Your proxy network, the center of your regional strategy, is now your vulnerability. Their atrocities gave us legitimacy. Their failure gave us freedom of action.

You have options. But none of them are easy. And all are far from perfect.

You can rebuild your proxies. But we will destroy them. Now we can dismantle in months what took you decades to build.

You can accelerate nuclear development. But what you build, we will likely see. What we see, we will strike. And what we strike, you will struggle to replace.

You can negotiate. But is your regime, built on resistance and ideological rigidity, capable of withstanding the compromises such a path would require?

This is not a question of tactics. This is structural reality. Nuclear programs require people, facilities, and coordination. You built yours in an analog era. Today, satellites, cyber tools, human resources, and data analysis expose what once remained hidden.

And with each passing month, the gap widens. Our knowledge deepens. Our target array expands. Your options narrow.
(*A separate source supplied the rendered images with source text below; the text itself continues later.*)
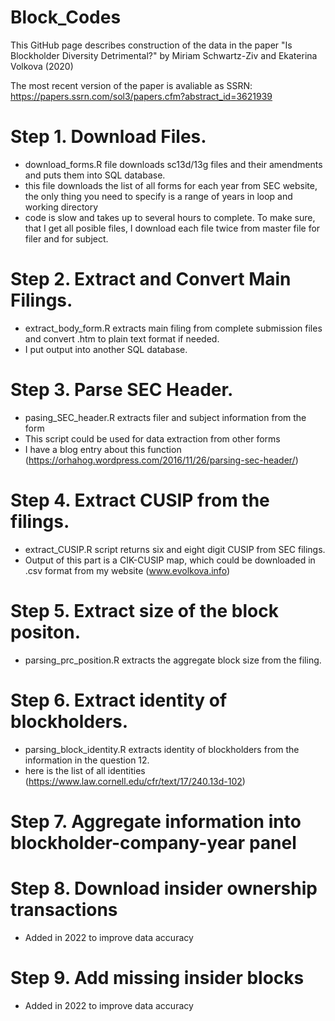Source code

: 
# Block_Codes

This GitHub page describes construction of the data in the paper "Is Blockholder Diversity Detrimental?" by Miriam Schwartz-Ziv and Ekaterina Volkova (2020)

The most recent version of the paper is avaliable as SSRN: https://papers.ssrn.com/sol3/papers.cfm?abstract_id=3621939

# Step 1. Download Files.
- download_forms.R file downloads sc13d/13g files and their amendments and puts them into SQL database.
- this file downloads the list of all forms for each year from SEC website, 
  the only thing you need to specify is a range of years in loop and working directory
- code is slow and takes up to several hours to complete. To make sure, that I get all posible files, 
  I download each file twice from master file for filer and for subject.
  
# Step 2. Extract and Convert Main Filings.
- extract_body_form.R extracts main filing from complete submission files and convert .htm to plain text format if needed.
- I put output into another SQL database. 

# Step 3. Parse SEC Header.
- pasing_SEC_header.R extracts filer and subject information from the form
- This script could be used for data extraction from other forms
- I have a blog entry about this function (https://orhahog.wordpress.com/2016/11/26/parsing-sec-header/)

# Step 4. Extract CUSIP from the filings.
- extract_CUSIP.R script returns six and eight digit CUSIP from SEC filings.
- Output of this part is a CIK-CUSIP map, which could be downloaded in .csv format from my website (www.evolkova.info)

# Step 5. Extract size of the block positon.
- parsing_prc_position.R extracts the aggregate block size from the filing.

# Step 6. Extract identity of blockholders.
- parsing_block_identity.R extracts identity of blockholders from the information in the question 12.
- here is the list of all identities (https://www.law.cornell.edu/cfr/text/17/240.13d-102)

# Step 7. Aggregate information into blockholder-company-year panel

# Step 8. Download insider ownership transactions 
- Added in 2022 to improve data accuracy

# Step 9. Add missing insider blocks 
- Added in 2022 to improve data accuracy
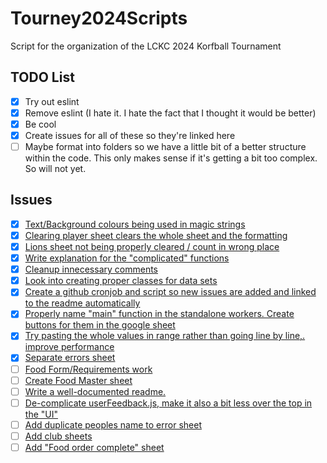 # Tourney2024Scripts
 Script for the organization of the LCKC 2024 Korfball Tournament

## TODO List

- [x] Try out eslint
- [x] Remove eslint (I hate it. I hate the fact that I thought it would be better)
- [x] Be cool
- [x] Create issues for all of these so they're linked here
- [ ] Maybe format into folders so we have a little bit of a better structure within the code. This only makes sense if it's getting a bit too complex. So will not yet.

## Issues

- [x] [Text/Background colours being used in magic strings](https://github.com/LuciooF/Tourney2024Scripts/issues/1)
- [x] [Clearing player sheet clears the whole sheet and the formatting](https://github.com/LuciooF/Tourney2024Scripts/issues/2)
- [x] [Lions sheet not being properly cleared / count in wrong place](https://github.com/LuciooF/Tourney2024Scripts/issues/3)
- [x] [Write explanation for the "complicated" functions](https://github.com/LuciooF/Tourney2024Scripts/issues/7)
- [x] [Cleanup innecessary comments](https://github.com/LuciooF/Tourney2024Scripts/issues/8)
- [x] [Look into creating proper classes for data sets](https://github.com/LuciooF/Tourney2024Scripts/issues/9)
- [x] [Create a github cronjob and script so new issues are added and linked to the readme automatically](https://github.com/LuciooF/Tourney2024Scripts/issues/10)
- [x] [Properly name "main" function in the standalone workers. Create buttons for them in the google sheet](https://github.com/LuciooF/Tourney2024Scripts/issues/12)
- [x] [Try pasting the whole values in range rather than going line by line,. improve performance](https://github.com/LuciooF/Tourney2024Scripts/issues/13)
- [x] [Separate errors sheet ](https://github.com/LuciooF/Tourney2024Scripts/issues/17)
- [ ] [Food Form/Requirements work](https://github.com/LuciooF/Tourney2024Scripts/issues/4)
- [ ] [Create Food Master sheet](https://github.com/LuciooF/Tourney2024Scripts/issues/5)
- [ ] [Write a well-documented readme.](https://github.com/LuciooF/Tourney2024Scripts/issues/6)
- [ ] [De-complicate userFeedback.js, make it also a bit less over the top in the "UI"](https://github.com/LuciooF/Tourney2024Scripts/issues/11)
- [ ] [Add duplicate peoples name to error sheet](https://github.com/LuciooF/Tourney2024Scripts/issues/14)
- [ ] [Add club sheets](https://github.com/LuciooF/Tourney2024Scripts/issues/15)
- [ ] [Add "Food order complete" sheet](https://github.com/LuciooF/Tourney2024Scripts/issues/16)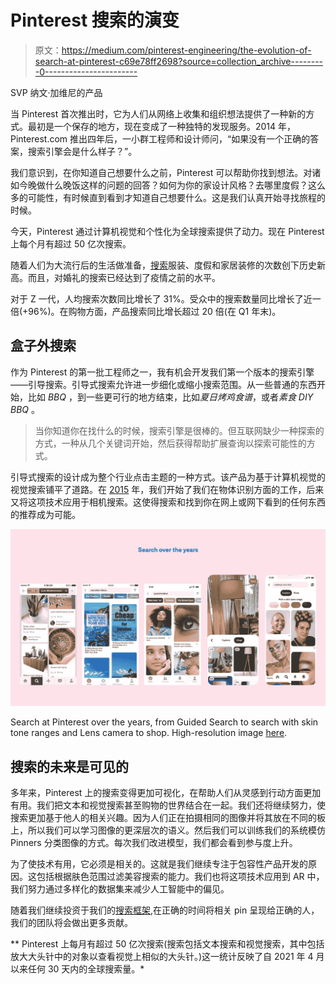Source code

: # Pinterest 搜索的演变

> 原文：<https://medium.com/pinterest-engineering/the-evolution-of-search-at-pinterest-c69e78ff2698?source=collection_archive---------0----------------------->

SVP 纳文·加维尼的产品

当 Pinterest 首次推出时，它为人们从网络上收集和组织想法提供了一种新的方式。最初是一个保存的地方，现在变成了一种独特的发现服务。2014 年，Pinterest.com 推出四年后，一小群工程师和设计师问，“如果没有一个正确的答案，搜索引擎会是什么样子？”。

我们意识到，在你知道自己想要什么之前，Pinterest 可以帮助你找到想法。对诸如今晚做什么晚饭这样的问题的回答？如何为你的家设计风格？去哪里度假？这么多的可能性，有时候直到看到才知道自己想要什么。这是我们认真开始寻找旅程的时候。

今天，Pinterest 通过计算机视觉和个性化为全球搜索提供了动力。现在 Pinterest 上每个月有超过 50 亿次搜索。

随着人们为大流行后的生活做准备，[搜索](https://newsroom.pinterest.com/en/post/genz-and-the-reopening)服装、度假和家居装修的次数创下历史新高。而且，对婚礼的搜索已经达到了疫情之前的水平。

对于 Z 一代，人均搜索次数同比增长了 31%。受众中的搜索数量同比增长了近一倍(+96%)。在购物方面，产品搜索同比增长超过 20 倍(在 Q1 年末)。

## **盒子外搜索**

作为 Pinterest 的第一批工程师之一，我有机会开发我们第一个版本的搜索引擎——引导搜索。引导式搜索允许进一步细化或缩小搜索范围。从一些普通的东西开始，比如 *BBQ* ，到一些更可行的地方结束，比如*夏日烤鸡食谱*，或者*素食 DIY BBQ* 。

> 当你知道你在找什么的时候，搜索引擎是很棒的。但互联网缺少一种探索的方式，一种从几个关键词开始，然后获得帮助扩展查询以探索可能性的方式。

引导式搜索的设计成为整个行业点击主题的一种方式。该产品为基于计算机视觉的视觉搜索铺平了道路。在 [2015](https://newsroom.pinterest.com/en/post/our-crazy-fun-new-visual-search-tool) 年，我们开始了我们在物体识别方面的工作，后来又将这项技术应用于相机搜索。这使得搜索和找到你在网上或网下看到的任何东西的推荐成为可能。

![](img/00c9a45360125152c10d31d1cf8a1a3d.png)

Search at Pinterest over the years, from Guided Search to search with skin tone ranges and Lens camera to shop. High-resolution image [here](https://www.dropbox.com/s/nevad86h98czm6z/Search_Timeline.png?dl=0).

## **搜索的未来是可见的**

多年来，Pinterest 上的搜索变得更加可视化，在帮助人们从灵感到行动方面更加有用。我们把文本和视觉搜索甚至购物的世界结合在一起。我们还将继续努力，使搜索更加基于他人的相关兴趣。因为人们正在拍摄相同的图像并将其放在不同的板上，所以我们可以学习图像的更深层次的语义。然后我们可以训练我们的系统模仿 Pinners 分类图像的方式。每次我们改进模型，我们都会看到参与度上升。

为了使技术有用，它必须是相关的。这就是我们继续专注于包容性产品开发的原因。这包括根据肤色范围过滤美容搜索的能力。我们也将这项技术应用到 AR 中，我们努力通过多样化的数据集来减少人工智能中的偏见。

随着我们继续投资于我们的[搜索框架](/pinterest-engineering/manas-realtime-enabling-changes-to-be-searchable-in-a-blink-of-an-eye-36acc3506843),在正确的时间将相关 pin 呈现给正确的人，我们的团队将会做出更多贡献。

** Pinterest 上每月有超过 50 亿次搜索(搜索包括文本搜索和视觉搜索，其中包括放大大头针中的对象以查看视觉上相似的大头针。)这一统计反映了自 2021 年 4 月以来任何 30 天内的全球搜索量。*
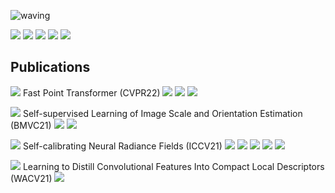![waving](https://capsule-render.vercel.app/api?type=waving&height=200&text=Yoonwoo%20Jeong&fontAlign=60&fontAlignY=40&color=gradient)


<a href="https://medium.com/@yoonwoojeong" target="_blank"><img src="https://img.shields.io/badge/Blog-black?style=plastic&logo=Medium&logoColor=#000000"/></a>
<a href="https://www.facebook.com/profile.php?id=100006918221839" target="_blank"><img src="https://img.shields.io/badge/Facebook-white?style=plastic&logo=Facebook&logoColor=#1877F2"/></a>
<a href="https://www.linkedin.com/in/yoonwoo-jeong-6994ab185/" target="_blank"><img src="https://img.shields.io/badge/LinkedIn-blue?style=plastic&logo=LinkedIn&logoColor=#0A66C2"/></a>
<a href="https://www.linkedin.com/in/yoonwoo-jeong-6994ab185/" target="_blank"><img src="https://img.shields.io/badge/CurriculumVitae-green?style=plastic&logo=Overleaf&logoColor=#47A141"/></a>
<a href="mailto:﻿jyw123822@gmail.com" target="_blank"><img src="https://img.shields.io/badge/Mail-red?style=plastic&logo=Gmail&logoColor=white"/></a>

## Publications 
 <img src="https://img.shields.io/badge/2nd%20Author-silver?style=plastic"/> Fast Point Transformer (CVPR22) <a href="" target="_blank"><img src="https://img.shields.io/badge/Code-black?style=plastic&logo=GitHub&logoColor=#181717"/></a> <a href="" target="_blank"><img src="https://img.shields.io/badge/arXiv-skygreen?style=plastic&logo=arXiv&logoColor=yellow"/></a> <a href="" target="_blank"><img src="https://img.shields.io/badge/Project%20Page-9cf?style=plastic&logo=GitBook&logoColor=#3884FF"/></a> 

<img src="https://img.shields.io/badge/2nd%20Author-silver?style=plastic"/>   Self-supervised Learning of Image Scale and Orientation Estimation (BMVC21) 
<a href="https://github.com/bluedream1121/self-sca-ori" target="_blank"><img src="https://img.shields.io/badge/Code-black?style=plastic&logo=GitHub&logoColor=#181717"/></a> 
<a href="https://arxiv.org/abs/2108.13826" target="_blank"><img src="https://img.shields.io/badge/arXiv-skygreen?style=plastic&logo=arXiv&logoColor=yellow"/></a> 

<img src="https://img.shields.io/badge/1st%20Author-gold?style=plastic"/>  Self-calibrating Neural Radiance Fields (ICCV21) 
<a href="https://github.com/POSTECH-CVLab/SCNeRF" target="_blank"><img src="https://img.shields.io/badge/Code-black?style=plastic&logo=GitHub&logoColor=#181717"/></a> 
<a href="https://arxiv.org/abs/2108.13826" target="_blank"><img src="https://img.shields.io/badge/arXiv-skygreen?style=plastic&logo=arXiv&logoColor=yellow"/></a> 
<a href="https://postech-cvlab.github.io/SCNeRF/" target="_blank"><img src="https://img.shields.io/badge/Project%20Page-9cf?style=plastic&logo=GitBook&logoColor=#3884FF"/></a> 
<a href="https://www.youtube.com/watch?v=wsjx6geduvk" target="_blank"><img src="https://img.shields.io/badge/Quick%20Intro-white?style=plastic&logo=YouTube&logoColor=red"/></a> 
<a href="https://www.youtube.com/watch?v=DDy2DYrW9G0" target="_blank"><img src="https://img.shields.io/badge/Full%20Video-white?style=plastic&logo=YouTube&logoColor=red"/></a> 

<img src="https://img.shields.io/badge/2nd%20Author-silver?style=plastic"/> Learning to Distill Convolutional Features Into Compact Local Descriptors (WACV21) <a href="https://openaccess.thecvf.com/content/WACV2021/papers/Lee_Learning_to_Distill_Convolutional_Features_Into_Compact_Local_Descriptors_WACV_2021_paper.pdf" target="_blank"><img src="https://img.shields.io/badge/arXiv-skygreen?style=plastic&logo=arXiv&logoColor=yellow"/></a> 
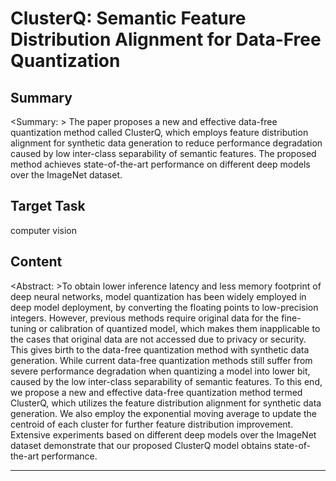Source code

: # ClusterQ: Semantic Feature Distribution Alignment for Data-Free Quantization

## Summary

<Summary: > The paper proposes a new and effective data-free quantization method called ClusterQ, which employs feature distribution alignment for synthetic data generation to reduce performance degradation caused by low inter-class separability of semantic features. The proposed method achieves state-of-the-art performance on different deep models over the ImageNet dataset.


## Target Task

computer vision

## Content

<Abstract: >To obtain lower inference latency and less memory footprint of deep neural networks, model quantization has been widely employed in deep model deployment, by converting the floating points to low-precision integers. However, previous methods require original data for the fine-tuning or calibration of quantized model, which makes them inapplicable to the cases that original data are not accessed due to privacy or security. This gives birth to the data-free quantization method with synthetic data generation. While current data-free quantization methods still suffer from severe performance degradation when quantizing a model into lower bit, caused by the low inter-class separability of semantic features. To this end, we propose a new and effective data-free quantization method termed ClusterQ, which utilizes the feature distribution alignment for synthetic data generation. We also employ the exponential moving average to update the centroid of each cluster for further feature distribution improvement. Extensive experiments based on different deep models over the ImageNet dataset demonstrate that our proposed ClusterQ model obtains state-of-the-art performance.



---

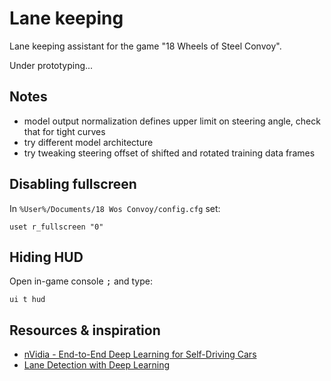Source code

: Lane keeping
============

Lane keeping assistant for the game "18 Wheels of Steel Convoy".

Under prototyping...


Notes
-----

- model output normalization defines upper limit on steering angle, check that for tight curves
- try different model architecture
- try tweaking steering offset of shifted and rotated training data frames


Disabling fullscreen
--------------------

In `%User%/Documents/18 Wos Convoy/config.cfg` set:

    uset r_fullscreen "0"


Hiding HUD
----------

Open in-game console <kbd>;</kbd> and type:

    ui t hud


Resources & inspiration
-----------------------

- [nVidia - End-to-End Deep Learning for Self-Driving Cars](https://devblogs.nvidia.com/parallelforall/deep-learning-self-driving-cars/)
- [Lane Detection with Deep Learning ](https://towardsdatascience.com/lane-detection-with-deep-learning-part-1-9e096f3320b7)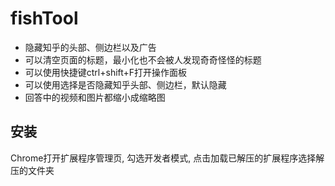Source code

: # fishTool

- 隐藏知乎的头部、侧边栏以及广告
- 可以清空页面的标题，最小化也不会被人发现奇奇怪怪的标题
- 可以使用快捷键ctrl+shift+F打开操作面板
- 可以使用选择是否隐藏知乎头部、侧边栏，默认隐藏
- 回答中的视频和图片都缩小成缩略图

## 安装

Chrome打开扩展程序管理页, 勾选开发者模式, 点击加载已解压的扩展程序选择解压的文件夹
You still have time. But not much.

You have faced moments of restraint before. You avoided war with the United States during the 2003 Iraq War. You maintained stability even during regional upheavals. You sacrificed allies when survival demanded it.

This is one of those decisive moments.

As you contemplate your next steps, consider how we knew who your people were, what positions they held, and where they lived. As you look around the room, ask yourselves: who is truly loyal?

With that in mind, you must now choose:

Continue pursuing nuclear weapons, without cover, without defense, and with limited offensive capability? We will know. We will thwart it. And we will exact a heavy price.

Try to rebuild your conventional arsenal, knowing it will take decades? We will delay it, sabotage it, and dismantle it again.

Or,

Abandon your war against a small and determined nation, a thousand miles from your borders, and focus instead on the welfare and future of your people.

But if you choose wrong again, we will be there, waiting.